Records from a collection:
<<<<

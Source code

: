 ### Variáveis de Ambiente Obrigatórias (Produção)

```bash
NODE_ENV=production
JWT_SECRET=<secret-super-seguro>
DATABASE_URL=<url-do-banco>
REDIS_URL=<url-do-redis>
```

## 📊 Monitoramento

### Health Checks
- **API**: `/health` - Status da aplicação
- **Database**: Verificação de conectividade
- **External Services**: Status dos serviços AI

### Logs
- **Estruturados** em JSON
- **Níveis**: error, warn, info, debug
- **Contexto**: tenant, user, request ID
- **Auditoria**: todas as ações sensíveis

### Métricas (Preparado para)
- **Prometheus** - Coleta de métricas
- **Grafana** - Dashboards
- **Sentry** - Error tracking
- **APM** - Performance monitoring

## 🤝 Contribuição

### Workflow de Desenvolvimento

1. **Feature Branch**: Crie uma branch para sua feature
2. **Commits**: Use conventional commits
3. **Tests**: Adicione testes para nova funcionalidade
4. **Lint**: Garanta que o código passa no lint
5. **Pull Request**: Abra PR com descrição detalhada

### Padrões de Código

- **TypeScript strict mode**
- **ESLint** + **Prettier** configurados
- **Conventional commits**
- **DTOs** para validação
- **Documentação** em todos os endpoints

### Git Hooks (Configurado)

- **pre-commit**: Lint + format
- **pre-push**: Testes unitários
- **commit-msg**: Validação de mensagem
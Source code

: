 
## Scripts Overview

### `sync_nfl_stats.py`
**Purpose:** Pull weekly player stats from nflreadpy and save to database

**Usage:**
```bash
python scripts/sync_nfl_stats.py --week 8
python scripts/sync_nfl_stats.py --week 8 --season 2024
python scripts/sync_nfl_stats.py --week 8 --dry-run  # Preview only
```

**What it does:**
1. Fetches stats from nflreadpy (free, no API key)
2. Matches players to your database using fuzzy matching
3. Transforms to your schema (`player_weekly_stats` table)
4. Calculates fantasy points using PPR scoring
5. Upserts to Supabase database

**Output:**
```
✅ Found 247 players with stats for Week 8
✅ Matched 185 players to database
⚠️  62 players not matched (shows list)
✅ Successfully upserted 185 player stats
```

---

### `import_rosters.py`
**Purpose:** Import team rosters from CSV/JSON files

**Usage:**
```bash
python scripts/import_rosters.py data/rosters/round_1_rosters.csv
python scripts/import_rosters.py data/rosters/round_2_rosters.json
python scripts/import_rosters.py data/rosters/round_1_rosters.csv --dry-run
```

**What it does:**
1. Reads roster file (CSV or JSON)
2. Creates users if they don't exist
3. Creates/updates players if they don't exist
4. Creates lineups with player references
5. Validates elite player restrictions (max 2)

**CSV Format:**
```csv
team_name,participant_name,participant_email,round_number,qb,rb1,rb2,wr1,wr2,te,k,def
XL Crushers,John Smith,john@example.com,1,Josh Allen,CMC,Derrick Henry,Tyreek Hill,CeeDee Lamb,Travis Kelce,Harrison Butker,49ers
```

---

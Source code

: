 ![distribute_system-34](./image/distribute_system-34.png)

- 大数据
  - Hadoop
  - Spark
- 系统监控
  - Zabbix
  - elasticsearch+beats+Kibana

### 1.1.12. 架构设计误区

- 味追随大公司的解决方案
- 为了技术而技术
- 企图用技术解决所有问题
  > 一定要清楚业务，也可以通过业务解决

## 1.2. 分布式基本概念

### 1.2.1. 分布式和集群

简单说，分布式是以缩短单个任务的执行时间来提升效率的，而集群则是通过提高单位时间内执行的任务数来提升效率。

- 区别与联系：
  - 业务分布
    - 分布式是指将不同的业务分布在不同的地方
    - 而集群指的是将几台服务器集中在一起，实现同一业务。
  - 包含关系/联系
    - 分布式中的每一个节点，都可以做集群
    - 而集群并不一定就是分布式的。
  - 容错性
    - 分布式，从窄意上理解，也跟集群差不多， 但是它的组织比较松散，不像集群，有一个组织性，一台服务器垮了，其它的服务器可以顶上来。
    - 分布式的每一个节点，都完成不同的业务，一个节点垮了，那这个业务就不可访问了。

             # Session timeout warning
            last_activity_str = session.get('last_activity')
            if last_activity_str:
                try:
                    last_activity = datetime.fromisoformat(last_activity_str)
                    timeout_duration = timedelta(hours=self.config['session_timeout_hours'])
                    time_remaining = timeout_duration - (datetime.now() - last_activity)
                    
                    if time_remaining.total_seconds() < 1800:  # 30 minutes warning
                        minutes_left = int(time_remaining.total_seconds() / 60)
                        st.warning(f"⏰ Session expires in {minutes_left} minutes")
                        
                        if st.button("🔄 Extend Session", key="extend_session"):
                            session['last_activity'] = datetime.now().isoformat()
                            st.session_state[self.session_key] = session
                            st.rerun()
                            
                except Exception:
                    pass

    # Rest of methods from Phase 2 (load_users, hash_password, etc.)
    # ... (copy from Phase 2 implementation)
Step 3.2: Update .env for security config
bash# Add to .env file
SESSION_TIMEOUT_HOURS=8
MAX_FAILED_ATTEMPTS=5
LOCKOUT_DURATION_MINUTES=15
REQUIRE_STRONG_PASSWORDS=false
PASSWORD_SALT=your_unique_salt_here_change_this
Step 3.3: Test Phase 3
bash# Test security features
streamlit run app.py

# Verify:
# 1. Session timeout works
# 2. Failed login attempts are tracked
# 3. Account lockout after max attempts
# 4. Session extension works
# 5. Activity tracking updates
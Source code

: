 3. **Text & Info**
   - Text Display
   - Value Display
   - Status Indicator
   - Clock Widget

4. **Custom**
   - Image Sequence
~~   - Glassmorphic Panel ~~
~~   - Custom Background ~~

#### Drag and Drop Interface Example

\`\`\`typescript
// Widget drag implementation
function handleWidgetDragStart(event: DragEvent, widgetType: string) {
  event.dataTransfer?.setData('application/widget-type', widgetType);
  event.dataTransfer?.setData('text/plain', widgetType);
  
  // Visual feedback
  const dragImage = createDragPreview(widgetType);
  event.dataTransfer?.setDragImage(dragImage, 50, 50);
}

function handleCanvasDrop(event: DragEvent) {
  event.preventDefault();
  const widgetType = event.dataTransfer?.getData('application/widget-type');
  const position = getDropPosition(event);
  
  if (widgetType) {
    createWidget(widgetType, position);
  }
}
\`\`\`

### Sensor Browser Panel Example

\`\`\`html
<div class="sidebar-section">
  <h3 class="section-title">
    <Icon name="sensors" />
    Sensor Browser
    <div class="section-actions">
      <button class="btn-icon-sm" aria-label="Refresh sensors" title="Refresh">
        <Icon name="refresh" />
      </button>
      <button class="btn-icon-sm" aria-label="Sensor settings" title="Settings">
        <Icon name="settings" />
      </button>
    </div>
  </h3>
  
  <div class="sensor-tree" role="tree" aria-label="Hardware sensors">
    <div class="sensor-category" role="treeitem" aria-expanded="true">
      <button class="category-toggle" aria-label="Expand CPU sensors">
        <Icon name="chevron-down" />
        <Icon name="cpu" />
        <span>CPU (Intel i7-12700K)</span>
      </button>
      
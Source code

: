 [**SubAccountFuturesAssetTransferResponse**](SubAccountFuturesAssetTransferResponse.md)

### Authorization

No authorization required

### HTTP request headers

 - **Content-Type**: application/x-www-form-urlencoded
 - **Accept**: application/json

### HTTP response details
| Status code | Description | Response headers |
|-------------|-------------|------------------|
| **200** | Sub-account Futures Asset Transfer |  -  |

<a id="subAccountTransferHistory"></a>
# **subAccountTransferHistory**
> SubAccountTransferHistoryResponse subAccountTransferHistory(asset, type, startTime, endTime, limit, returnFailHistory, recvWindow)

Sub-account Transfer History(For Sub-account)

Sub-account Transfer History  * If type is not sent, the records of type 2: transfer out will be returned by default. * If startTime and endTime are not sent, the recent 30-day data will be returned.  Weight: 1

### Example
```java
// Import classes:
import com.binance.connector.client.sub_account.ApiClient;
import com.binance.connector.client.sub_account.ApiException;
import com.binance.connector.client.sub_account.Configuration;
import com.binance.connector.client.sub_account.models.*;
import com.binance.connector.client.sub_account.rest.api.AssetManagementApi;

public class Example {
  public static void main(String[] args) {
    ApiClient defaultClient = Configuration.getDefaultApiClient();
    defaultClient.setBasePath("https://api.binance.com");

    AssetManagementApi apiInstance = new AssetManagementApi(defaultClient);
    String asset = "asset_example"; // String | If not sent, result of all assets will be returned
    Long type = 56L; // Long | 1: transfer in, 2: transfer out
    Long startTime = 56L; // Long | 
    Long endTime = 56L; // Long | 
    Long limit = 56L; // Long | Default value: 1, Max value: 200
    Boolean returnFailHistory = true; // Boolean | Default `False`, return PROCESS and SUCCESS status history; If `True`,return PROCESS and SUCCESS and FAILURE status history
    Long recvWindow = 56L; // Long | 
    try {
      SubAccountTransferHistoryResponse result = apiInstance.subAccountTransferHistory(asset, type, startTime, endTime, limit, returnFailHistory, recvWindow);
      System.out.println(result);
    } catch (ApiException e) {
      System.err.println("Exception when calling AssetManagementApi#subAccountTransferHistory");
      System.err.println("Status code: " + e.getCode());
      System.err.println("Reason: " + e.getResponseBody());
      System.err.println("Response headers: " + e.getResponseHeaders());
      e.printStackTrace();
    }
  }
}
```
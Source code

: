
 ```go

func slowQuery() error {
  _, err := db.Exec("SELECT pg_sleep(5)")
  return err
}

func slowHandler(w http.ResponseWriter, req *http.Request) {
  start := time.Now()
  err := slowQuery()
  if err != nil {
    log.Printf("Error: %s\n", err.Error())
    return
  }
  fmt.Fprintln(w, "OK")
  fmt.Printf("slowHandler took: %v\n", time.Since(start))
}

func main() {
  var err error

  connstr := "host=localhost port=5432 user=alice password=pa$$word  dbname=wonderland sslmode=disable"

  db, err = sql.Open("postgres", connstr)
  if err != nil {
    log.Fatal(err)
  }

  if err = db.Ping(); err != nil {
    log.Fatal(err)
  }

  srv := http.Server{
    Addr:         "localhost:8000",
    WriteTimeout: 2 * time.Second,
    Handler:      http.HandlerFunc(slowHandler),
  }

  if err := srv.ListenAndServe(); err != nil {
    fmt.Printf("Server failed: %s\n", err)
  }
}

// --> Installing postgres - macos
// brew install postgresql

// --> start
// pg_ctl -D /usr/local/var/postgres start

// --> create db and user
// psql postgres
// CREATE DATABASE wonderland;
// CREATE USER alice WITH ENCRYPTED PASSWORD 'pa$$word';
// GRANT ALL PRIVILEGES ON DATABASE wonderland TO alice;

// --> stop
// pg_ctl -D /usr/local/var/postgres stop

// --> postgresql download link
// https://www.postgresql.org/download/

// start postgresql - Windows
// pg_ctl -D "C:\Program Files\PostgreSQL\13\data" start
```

>>>>

# [What is needed]
Select and copy every line from the records that includes the word "will".

# [Exercise result]
Sub-account Transfer History  * If type is not sent, the records of type 2: transfer out will be returned by default. * If startTime and endTime are not sent, the recent 30-day data will be returned.  Weight: 1
    String asset = "asset_example"; // String | If not sent, result of all assets will be returned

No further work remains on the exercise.